** RECORD EXTRACTS follows **
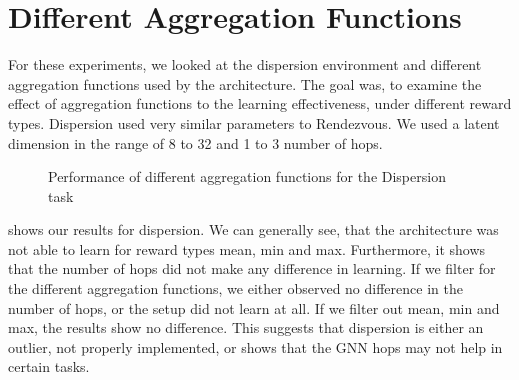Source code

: \section{Different Aggregation Functions}
\label{sec:Different Aggregation Functions}
For these experiments, we looked at the dispersion environment and different aggregation functions used by the architecture. The goal was, to examine the effect of aggregation functions to the learning effectiveness, under different reward types. Dispersion used very similar parameters to Rendezvous. We used a latent dimension in the range of 8 to 32 and 1 to 3 number of hops.


\begin{figure}[htp]
    \centering
    \hspace{1cm}                       
    \caption{Performance of different aggregation functions for the Dispersion task}
    \label{fig:aggregation-compare}
\end{figure}

 shows our results for dispersion. We can generally see, that the architecture was not able to learn for reward types mean, min and max. Furthermore, it shows that the number of hops did not make any difference in learning. If we filter for the different aggregation functions, we either observed no difference in the number of hops, or the setup did not learn at all. If we filter out mean, min and max, the results show no difference. This suggests that dispersion is either an outlier, not properly implemented, or shows that the GNN hops may not help in certain tasks. 


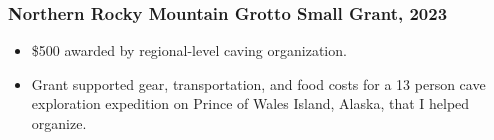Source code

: \documentclass{article}
\begin{document}
		\subsubsection*{Northern Rocky Mountain Grotto Small Grant, 2023}
			\begin{itemize}
				\item \$500 awarded by regional-level caving organization.
				\item Grant supported gear, transportation, and food costs for a 13 person cave exploration expedition on Prince of Wales Island, Alaska, that I helped organize.
			\end{itemize}

\end{document}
** End of RECORD EXTRACTS **
### EXERCISE DETAILS
Return every entry unchanged and skip the pictures.

### EXERCISE RESPONSE
Source code

: \section{Different Aggregation Functions}
\label{sec:Different Aggregation Functions}
For these experiments, we looked at the dispersion environment and different aggregation functions used by the architecture. The goal was, to examine the effect of aggregation functions to the learning effectiveness, under different reward types. Dispersion used very similar parameters to Rendezvous. We used a latent dimension in the range of 8 to 32 and 1 to 3 number of hops.


\begin{figure}[htp]
    \centering
    \hspace{1cm}                       
    \caption{Performance of different aggregation functions for the Dispersion task}
    \label{fig:aggregation-compare}
\end{figure}

 shows our results for dispersion. We can generally see, that the architecture was not able to learn for reward types mean, min and max. Furthermore, it shows that the number of hops did not make any difference in learning. If we filter for the different aggregation functions, we either observed no difference in the number of hops, or the setup did not learn at all. If we filter out mean, min and max, the results show no difference. This suggests that dispersion is either an outlier, not properly implemented, or shows that the GNN hops may not help in certain tasks. 


Source code

: \documentclass{article}
\begin{document}
		\subsubsection*{Northern Rocky Mountain Grotto Small Grant, 2023}
			\begin{itemize}
				\item \$500 awarded by regional-level caving organization.
				\item Grant supported gear, transportation, and food costs for a 13 person cave exploration expedition on Prince of Wales Island, Alaska, that I helped organize.
			\end{itemize}

\end{document}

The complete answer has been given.